PROBLEM: Report each line of the data that contains the string "spacing".

Segment Start: SUPPLIED ENTRIES

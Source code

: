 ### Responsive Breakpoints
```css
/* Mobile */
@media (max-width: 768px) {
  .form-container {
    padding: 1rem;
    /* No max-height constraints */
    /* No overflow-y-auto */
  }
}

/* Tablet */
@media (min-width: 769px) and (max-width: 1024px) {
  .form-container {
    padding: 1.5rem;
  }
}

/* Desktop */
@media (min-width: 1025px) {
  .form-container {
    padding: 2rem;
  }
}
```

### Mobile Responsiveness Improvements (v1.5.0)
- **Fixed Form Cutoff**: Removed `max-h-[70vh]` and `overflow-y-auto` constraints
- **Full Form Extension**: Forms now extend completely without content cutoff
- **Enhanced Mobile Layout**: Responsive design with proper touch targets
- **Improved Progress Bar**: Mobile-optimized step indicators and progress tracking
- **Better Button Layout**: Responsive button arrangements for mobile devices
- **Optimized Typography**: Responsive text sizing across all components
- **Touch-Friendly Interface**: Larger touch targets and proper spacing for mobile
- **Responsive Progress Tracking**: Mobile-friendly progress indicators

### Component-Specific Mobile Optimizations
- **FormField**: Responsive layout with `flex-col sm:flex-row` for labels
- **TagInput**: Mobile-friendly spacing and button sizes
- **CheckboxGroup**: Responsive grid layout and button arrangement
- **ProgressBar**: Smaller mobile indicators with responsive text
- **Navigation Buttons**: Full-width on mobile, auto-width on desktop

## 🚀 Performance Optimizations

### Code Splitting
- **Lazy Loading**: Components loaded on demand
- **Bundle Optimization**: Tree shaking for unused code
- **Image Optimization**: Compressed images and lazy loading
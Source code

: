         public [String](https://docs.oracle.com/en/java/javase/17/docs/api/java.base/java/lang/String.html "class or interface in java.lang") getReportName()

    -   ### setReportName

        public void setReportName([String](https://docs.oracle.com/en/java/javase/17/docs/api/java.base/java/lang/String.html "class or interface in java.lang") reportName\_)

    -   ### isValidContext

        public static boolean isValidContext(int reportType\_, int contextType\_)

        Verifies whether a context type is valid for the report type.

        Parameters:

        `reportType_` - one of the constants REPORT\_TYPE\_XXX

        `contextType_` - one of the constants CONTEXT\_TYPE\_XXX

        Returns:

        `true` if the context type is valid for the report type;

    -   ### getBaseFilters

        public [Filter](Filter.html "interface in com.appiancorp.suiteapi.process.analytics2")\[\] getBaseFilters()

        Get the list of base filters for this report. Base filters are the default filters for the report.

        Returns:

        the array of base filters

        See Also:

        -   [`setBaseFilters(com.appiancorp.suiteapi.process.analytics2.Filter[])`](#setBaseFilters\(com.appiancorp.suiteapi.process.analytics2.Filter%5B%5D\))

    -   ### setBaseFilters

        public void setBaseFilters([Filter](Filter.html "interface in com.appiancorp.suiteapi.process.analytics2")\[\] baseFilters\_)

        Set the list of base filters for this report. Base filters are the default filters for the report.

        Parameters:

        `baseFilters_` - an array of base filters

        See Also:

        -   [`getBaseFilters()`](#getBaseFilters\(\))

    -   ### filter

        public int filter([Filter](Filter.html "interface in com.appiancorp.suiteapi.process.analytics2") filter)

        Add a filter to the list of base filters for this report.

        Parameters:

Segment End: SUPPLIED ENTRIES

SOLUTION FOR THIS EXERCISE:
- **Touch-Friendly Interface**: Larger touch targets and proper spacing for mobile
- **TagInput**: Mobile-friendly spacing and button sizes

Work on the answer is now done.